Sözümü tutamadığım zaman birine karşı, ben yüzüne bakamıyorum. Veya fedakarlık namına ne yapılması gerekiyorsa yapıyorum.
Şehrimiz için, ülkemiz için verilip de tutulmamış o kadar söz var ki.
İşte bunların neticesinde eğer sen gereken cezayı da vermezsen ne oluyor?
Bundan 20 yıl önce her alanda ilk 5’te olan Konya’yı ilk 10’da tutabilmek için çabalıyorsun şimdi.
Milletin gözünü boyamaya, duygusallık ile işi götürmeye gerek yok!
Çoğu alanda bizi geçmiş Antep örneği var önümüzde.
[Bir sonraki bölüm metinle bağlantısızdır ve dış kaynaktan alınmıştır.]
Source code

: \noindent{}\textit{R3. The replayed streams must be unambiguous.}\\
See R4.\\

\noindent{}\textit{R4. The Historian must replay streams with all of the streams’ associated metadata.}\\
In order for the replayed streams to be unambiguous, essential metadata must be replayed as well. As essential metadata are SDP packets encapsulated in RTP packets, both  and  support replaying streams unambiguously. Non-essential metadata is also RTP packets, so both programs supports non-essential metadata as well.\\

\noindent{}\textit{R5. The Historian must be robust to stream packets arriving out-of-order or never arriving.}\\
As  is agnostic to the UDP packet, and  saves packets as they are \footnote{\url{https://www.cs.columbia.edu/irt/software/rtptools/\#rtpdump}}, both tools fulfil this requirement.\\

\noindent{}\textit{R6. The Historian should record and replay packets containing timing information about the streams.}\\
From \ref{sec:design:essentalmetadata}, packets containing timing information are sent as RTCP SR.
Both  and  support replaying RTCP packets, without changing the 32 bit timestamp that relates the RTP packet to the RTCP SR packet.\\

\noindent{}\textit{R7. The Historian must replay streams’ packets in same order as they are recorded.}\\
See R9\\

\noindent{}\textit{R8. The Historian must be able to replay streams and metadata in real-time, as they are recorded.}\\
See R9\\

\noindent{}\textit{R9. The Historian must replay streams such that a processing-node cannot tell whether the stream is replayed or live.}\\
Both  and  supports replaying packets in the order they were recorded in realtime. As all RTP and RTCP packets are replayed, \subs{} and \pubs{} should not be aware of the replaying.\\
Kayseri var, Adana var, kafa kafaya gittiğimiz ama şimdi bizi üçe beşe katlamış bir Bursa var. Nereye koyacaksınız şimdi bunları?
Halen 30 yıl öncesi şehir planlamalarının kullanıldığı bir şehirden bahsediyoruz. Bunu söyleyen de ben değilim, belediyelerimizin imar bölümündeki arkadaşlarımız söylüyorlar.
Sizin şehre dair bir hedefiniz, hayaliniz yokken nasıl halen milletin gözünün içine baka baka sokağa çıkabiliyorsunuz, ben anlayamıyorum emin olun.
Hasılı, bu şehir hepimizin. Elbette yapılmış çok güzel hizmetler, çalışmalar da var.
Ama şapkayı önümüze koyup düşündüğümüz zaman, ülkemizde 2004’teki şehirlerin kıyaslamasına göre bir bakalım Konya’mıza misalen. Neler neler göreceksiniz. İçiniz acıyacak, yüreğiniz burkulacak emin olun.
İnşallah yöneticilerimiz kitabımıza uygun hareket ederler de tutamayacakları sözleri vermezler. Vatandaşlarımızın hayalleri ile oynamazlar. Planlı, programlı, vizyonlu şekilde hareket ederler umarım da Konya’mız yine hak ettiği yerlerde temsil eder güzel ülkemizi.